The Wehrmacht was in no condition to invade anyone immediately after the Invasion of Poland. Poland was one matter; a nation with very few armored divisions and a small and obsolete air force was easy prey to Germany's new tactics. But the German generals needed six months at least to build up their forces enough to take on France, a more industrialized power with decent firepower and defenses, and were terrified that the French would attack them when they were still resupplying ammo and replacing losses. When the French did nothing but build up their defenses just like Hitler said they would, the Germans became more confident in their Fuhrer. Plus, they were still stockpiling resources from the USSR in preparation for the takeover of Western Europe.
Attacking the USSR at that point would have been nothing short of suicide.

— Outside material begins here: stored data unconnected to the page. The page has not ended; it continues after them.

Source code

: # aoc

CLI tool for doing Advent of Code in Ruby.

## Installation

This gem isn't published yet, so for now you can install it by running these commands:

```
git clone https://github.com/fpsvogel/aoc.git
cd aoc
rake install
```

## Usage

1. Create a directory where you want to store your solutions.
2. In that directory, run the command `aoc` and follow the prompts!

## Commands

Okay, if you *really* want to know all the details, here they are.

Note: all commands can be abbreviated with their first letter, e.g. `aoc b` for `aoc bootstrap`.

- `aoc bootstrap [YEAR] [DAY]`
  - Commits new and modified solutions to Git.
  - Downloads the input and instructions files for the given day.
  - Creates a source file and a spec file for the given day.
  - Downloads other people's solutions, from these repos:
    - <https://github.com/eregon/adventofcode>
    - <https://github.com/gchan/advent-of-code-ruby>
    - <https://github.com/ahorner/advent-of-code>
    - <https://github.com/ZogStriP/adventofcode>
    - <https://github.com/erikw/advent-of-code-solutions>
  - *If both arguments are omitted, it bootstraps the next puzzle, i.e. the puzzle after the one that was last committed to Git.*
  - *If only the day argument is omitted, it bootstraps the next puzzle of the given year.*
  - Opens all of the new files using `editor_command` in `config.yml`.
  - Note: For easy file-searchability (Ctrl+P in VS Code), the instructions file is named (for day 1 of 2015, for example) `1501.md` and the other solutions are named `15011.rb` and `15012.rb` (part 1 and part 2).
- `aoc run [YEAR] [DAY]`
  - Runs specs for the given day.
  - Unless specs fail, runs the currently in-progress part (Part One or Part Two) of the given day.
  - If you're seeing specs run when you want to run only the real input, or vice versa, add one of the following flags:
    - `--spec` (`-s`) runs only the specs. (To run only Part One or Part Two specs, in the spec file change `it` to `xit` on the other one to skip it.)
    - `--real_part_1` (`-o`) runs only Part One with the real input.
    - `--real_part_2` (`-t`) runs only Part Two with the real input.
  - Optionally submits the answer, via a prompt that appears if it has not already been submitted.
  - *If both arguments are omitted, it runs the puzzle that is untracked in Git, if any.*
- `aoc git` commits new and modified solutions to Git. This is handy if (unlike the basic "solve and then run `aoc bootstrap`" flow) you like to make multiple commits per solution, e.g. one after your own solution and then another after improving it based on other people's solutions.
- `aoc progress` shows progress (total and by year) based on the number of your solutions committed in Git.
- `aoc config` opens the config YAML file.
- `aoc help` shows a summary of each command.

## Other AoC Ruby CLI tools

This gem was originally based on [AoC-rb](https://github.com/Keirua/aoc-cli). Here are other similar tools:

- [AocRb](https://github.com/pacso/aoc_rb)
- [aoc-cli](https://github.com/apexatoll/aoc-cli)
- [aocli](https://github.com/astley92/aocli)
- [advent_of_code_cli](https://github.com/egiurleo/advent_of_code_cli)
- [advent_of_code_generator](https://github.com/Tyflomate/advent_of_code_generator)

The USSR of 1941 was in the middle of massive restructuring following the Fall of France (basically, Stalin thought slow trench warfare was the way to go until the German Blitzkrieg proved him wrong, then he tried to rush a complete overhaul, which left the USSR with its pants down when Barbarossa started). In 1939, it would be using outdated tactics, but it would be a lot more organized and even somewhat actually prepared.
Plus, it would be rasputitsa season; Poland fell by mid-September, by which point all Russian roads would basically have turned to mud. As 1941 proved, nothing's worse for an attack than to fight knee-deep in mud and sludge.
So yeah, invading the USSR right after Poland would have shortened WW2 by... 5 years. German gets smashed as it gets bogged down in a war it's even worse prepared for than OTL, potentially Soviets on the Rhine, definitely in control of Warsaw and Berlin.